The long-range goal is to develop a “depot tech school,” similar to the tech school new Airmen might attend upon entrance into the Air Force. Here, they will get some basic training, such as safety and tech data training, and hands on projects. Borovetz said they worked with Air Education and Training Command to benchmark the same courses used for its new active-duty aircraft maintainers.
The school would reduce the training time of the piecemeal training currently in place that takes three to six months while they’re working, down to several weeks upfront before they ever hit the depot production floor.
Another aspect of the process is working with the Ogden Air Logistics Complex training office to develop a skills-based curriculum, with courseware and instruction. This would then transition Depot Technical School graduates into training with skilled mechanics, working on mock-ups, “practice” aircraft, and finally on mission assigned aircraft to progress their skills.
“AMXG and F-16 SPO are bringing in two aircraft from the 309th Aerospace Maintenance and Regeneration Group (at Davis-Monthan Air Force Base, Tucson) for training,” said Casey Wheeler, 309th AMXG lead training manager. “Instead of risking damaging a flyable aircraft, trainees will have the opportunity to train on actual aircraft. People will make mistakes, and we’d like them to make them on a training aircraft, not on the real deal that could be very costly.”
In addition to spearheading the training aircraft acquisition, Wheeler has been working with the OO-ALC Courseware Flight to identify and determine subject matter experts to create instructional videos that will be used to help new mechanics with challenging processes. This will enable technicians to view and review on video a process they are about to perform.
The skills-based training began development in December and is now fully implemented. Once the reporting capabilities are functional in the Training Scheduling System, tracking and analysis functions will begin. Richard Holland, 309th AMXG lead training analyst, said there have been a few setbacks due to the COVID-19 pandemic, but he is very optimistic about where the program is headed.
“I expect there will be a huge payoff down the road,” he said. “We aren’t there yet, as it takes at least two years to develop a highly trained and skilled workforce, but I think in several years we will see huge dividends from our training efforts.”
Col. Chris Boring, 309th AMXG commander, said it’s a strong training approach that will help the group be successful, and he is proud of what has been accomplished so far.
“Our new training approach underpins our framework to improving our aircraft maintenance performance and is part of a much larger vision that focused on working hard, being innovative and getting the job done effectively,” Boring said. “Our group is ground zero for nearly every fighter weapon system that’s important to Air Force and Joint warfighters, so it’s important we are successful.
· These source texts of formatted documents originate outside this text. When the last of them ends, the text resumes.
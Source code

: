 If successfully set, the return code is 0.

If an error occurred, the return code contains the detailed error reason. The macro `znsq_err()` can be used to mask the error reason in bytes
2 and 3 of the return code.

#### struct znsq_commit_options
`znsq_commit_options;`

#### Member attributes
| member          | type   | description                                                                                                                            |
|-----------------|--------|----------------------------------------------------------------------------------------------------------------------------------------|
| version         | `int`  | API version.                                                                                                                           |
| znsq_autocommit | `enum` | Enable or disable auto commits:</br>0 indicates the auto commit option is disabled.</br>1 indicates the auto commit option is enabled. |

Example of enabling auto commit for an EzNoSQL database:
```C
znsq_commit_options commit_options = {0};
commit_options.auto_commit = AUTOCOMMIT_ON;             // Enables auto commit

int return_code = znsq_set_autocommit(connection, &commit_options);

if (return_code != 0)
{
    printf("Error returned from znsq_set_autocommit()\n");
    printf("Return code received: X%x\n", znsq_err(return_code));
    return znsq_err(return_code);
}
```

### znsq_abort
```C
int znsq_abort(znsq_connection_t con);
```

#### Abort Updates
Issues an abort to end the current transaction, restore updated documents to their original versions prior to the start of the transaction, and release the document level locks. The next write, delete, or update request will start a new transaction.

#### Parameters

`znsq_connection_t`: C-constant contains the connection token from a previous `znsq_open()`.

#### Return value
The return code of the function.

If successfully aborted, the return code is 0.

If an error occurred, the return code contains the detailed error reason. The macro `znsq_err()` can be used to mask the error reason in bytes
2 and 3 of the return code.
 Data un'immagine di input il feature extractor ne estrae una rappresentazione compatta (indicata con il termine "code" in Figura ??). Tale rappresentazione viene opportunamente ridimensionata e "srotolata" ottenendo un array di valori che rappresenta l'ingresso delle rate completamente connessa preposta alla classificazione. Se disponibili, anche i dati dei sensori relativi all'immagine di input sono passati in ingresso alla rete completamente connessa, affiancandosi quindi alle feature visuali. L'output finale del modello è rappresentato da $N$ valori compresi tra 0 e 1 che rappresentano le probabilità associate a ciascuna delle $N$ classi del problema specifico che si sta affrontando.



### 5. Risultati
We don’t have options; we must succeed because failure today is too costly for tomorrow’s Air Force.”
Although the new training program is not 100 percent implemented, Borovetz is excited about the direction it’s headed.
“This has been a major collaboration with a lot of people coming together, including production, the ALC training offices, engineering, and many others. It’s been a big team effort and everyone has been on board with the changes,” he said.